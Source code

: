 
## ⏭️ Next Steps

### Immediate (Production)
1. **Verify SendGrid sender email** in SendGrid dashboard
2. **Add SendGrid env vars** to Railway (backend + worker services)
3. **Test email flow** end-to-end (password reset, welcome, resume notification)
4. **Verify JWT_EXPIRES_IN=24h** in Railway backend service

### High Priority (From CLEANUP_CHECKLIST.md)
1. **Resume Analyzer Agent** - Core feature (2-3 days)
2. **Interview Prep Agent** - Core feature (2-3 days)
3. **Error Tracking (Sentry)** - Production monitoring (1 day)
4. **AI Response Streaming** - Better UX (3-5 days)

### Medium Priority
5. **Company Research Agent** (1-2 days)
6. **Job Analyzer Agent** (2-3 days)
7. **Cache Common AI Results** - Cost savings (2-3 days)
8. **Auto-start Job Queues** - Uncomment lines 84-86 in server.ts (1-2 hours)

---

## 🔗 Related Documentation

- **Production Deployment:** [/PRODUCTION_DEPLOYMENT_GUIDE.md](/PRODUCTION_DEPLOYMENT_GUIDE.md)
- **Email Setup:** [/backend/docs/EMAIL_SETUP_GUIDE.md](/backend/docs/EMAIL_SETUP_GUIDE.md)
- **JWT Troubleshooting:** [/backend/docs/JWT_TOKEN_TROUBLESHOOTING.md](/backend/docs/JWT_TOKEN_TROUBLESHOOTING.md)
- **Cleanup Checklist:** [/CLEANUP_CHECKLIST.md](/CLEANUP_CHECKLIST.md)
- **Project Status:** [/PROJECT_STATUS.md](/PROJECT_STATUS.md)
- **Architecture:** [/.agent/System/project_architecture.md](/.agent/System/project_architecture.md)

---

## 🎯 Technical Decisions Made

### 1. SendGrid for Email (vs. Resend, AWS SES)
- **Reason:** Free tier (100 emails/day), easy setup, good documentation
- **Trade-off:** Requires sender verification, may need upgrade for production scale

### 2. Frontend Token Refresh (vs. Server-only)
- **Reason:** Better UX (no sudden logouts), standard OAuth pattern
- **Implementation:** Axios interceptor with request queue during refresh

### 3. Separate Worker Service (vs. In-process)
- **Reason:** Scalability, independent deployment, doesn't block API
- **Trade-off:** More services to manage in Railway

___

From the first line of the material above down to the line with "- **JWT Troubleshooting:**", output each line exactly; include both of those lines and add no others.

ANSWER TO THIS EXERCISE =>
Source code

: 
## ⏭️ Next Steps

### Immediate (Production)
1. **Verify SendGrid sender email** in SendGrid dashboard
2. **Add SendGrid env vars** to Railway (backend + worker services)
3. **Test email flow** end-to-end (password reset, welcome, resume notification)
4. **Verify JWT_EXPIRES_IN=24h** in Railway backend service

### High Priority (From CLEANUP_CHECKLIST.md)
1. **Resume Analyzer Agent** - Core feature (2-3 days)
2. **Interview Prep Agent** - Core feature (2-3 days)
3. **Error Tracking (Sentry)** - Production monitoring (1 day)
4. **AI Response Streaming** - Better UX (3-5 days)

### Medium Priority
5. **Company Research Agent** (1-2 days)
6. **Job Analyzer Agent** (2-3 days)
7. **Cache Common AI Results** - Cost savings (2-3 days)
8. **Auto-start Job Queues** - Uncomment lines 84-86 in server.ts (1-2 hours)

---

## 🔗 Related Documentation

- **Production Deployment:** [/PRODUCTION_DEPLOYMENT_GUIDE.md](/PRODUCTION_DEPLOYMENT_GUIDE.md)
- **Email Setup:** [/backend/docs/EMAIL_SETUP_GUIDE.md](/backend/docs/EMAIL_SETUP_GUIDE.md)
- **JWT Troubleshooting:** [/backend/docs/JWT_TOKEN_TROUBLESHOOTING.md](/backend/docs/JWT_TOKEN_TROUBLESHOOTING.md)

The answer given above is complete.